As a free-market, small government man, Ron Paul believes that private property rights are the key to sound environmental policy. He is not for centralized federal regulation, but says that polluters and over-consumers are intruding on the rights of property owners. In Ron Paul's ideal policy plan, afflicted parties would be able to sue polluters, driving their costs up and making irresponsible resource use and polluting economically inviable. This approach makes Paul a straightforward Market-Liberal.
Obama, on the other hand, has a blend of free-market and regulatory ideas to bring environmental harm under control. Perhaps the most interesting is the carbon cap-and-trade system, which would impose a regulatory cap on national emissions but then allow corporations to divy up allowed emissions on an open market. This would encourage innovation and punish backwardness, but not as harshly as some other measures.
Aside from this, Obama is a classic scientific stimulus/regulation environmentalist. He aims to invest massive dollars into energy science while mandating consumption standards such as CAFE. All the while, he promises to involve the nation more completely in international regulation.

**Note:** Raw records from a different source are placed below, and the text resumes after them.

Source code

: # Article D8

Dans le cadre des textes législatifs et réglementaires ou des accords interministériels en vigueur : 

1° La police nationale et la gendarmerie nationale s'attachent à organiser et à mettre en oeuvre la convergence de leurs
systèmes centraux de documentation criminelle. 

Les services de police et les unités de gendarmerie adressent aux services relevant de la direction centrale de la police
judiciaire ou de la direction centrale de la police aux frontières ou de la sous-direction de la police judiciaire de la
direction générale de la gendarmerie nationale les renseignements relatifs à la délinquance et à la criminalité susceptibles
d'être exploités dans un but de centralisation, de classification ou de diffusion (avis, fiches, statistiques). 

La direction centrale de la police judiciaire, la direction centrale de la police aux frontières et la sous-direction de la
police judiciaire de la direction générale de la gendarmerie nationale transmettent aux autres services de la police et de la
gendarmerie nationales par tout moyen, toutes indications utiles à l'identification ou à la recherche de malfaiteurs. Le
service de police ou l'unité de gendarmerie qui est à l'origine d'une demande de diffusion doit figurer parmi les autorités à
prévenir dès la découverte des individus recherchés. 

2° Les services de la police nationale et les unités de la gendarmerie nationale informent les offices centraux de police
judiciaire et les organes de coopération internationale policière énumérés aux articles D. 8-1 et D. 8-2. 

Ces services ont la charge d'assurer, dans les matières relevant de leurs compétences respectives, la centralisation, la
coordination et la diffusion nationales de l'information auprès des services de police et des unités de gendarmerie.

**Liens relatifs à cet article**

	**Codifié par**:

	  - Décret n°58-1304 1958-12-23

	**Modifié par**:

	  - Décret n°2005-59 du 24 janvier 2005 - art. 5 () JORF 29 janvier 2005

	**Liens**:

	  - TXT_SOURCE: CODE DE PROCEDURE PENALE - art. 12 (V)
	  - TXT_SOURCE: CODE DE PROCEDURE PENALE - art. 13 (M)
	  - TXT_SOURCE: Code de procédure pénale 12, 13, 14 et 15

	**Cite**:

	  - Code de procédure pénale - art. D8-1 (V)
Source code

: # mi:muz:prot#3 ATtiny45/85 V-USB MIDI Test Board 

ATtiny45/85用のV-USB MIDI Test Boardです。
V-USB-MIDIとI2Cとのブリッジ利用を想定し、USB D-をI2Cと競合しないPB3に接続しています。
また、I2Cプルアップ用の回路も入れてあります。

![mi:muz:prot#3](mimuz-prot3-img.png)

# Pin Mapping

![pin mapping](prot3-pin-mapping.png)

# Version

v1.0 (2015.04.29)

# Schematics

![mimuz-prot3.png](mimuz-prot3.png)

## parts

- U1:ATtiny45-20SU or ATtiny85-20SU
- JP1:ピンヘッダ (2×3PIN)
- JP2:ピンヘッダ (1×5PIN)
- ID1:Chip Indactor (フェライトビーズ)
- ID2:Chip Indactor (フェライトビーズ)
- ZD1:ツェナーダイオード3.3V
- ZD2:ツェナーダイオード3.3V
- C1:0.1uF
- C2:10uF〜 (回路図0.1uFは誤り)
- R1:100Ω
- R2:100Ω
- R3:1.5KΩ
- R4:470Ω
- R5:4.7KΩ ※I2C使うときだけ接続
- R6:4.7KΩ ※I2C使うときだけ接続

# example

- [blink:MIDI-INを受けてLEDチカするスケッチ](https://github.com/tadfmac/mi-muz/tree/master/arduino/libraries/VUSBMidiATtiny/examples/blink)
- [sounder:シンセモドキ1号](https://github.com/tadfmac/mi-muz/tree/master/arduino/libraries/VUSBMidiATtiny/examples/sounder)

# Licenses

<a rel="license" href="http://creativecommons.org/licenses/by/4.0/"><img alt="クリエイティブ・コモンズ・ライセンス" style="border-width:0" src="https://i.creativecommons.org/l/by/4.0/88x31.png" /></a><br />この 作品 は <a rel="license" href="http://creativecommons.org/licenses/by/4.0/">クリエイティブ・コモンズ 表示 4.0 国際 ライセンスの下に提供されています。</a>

Such a broad approach is more difficult to pigeonhole. Cap-and-trade is a touch of market-liberalism, international involvement is typical institutionalism, and all that scientific investment sounds like bio-environmentalism.
Who's talking more sense? Even though I'm a free market guy by default, I think it doesn't work with the environment. Even staunch deregulatory free marketeer F.A. Hayek conceded that environmental issues are thorny because the costs can be displaced instead of felt directly by the problematic party.
I like Obama's plan because it focuses so much on technology, but wish he had more lifestyle statements to make, even if that isn't the direct role of the President. Maybe if he set a sound example himself, he could use his station to demonstrate how it's WE that need to change, not just our science.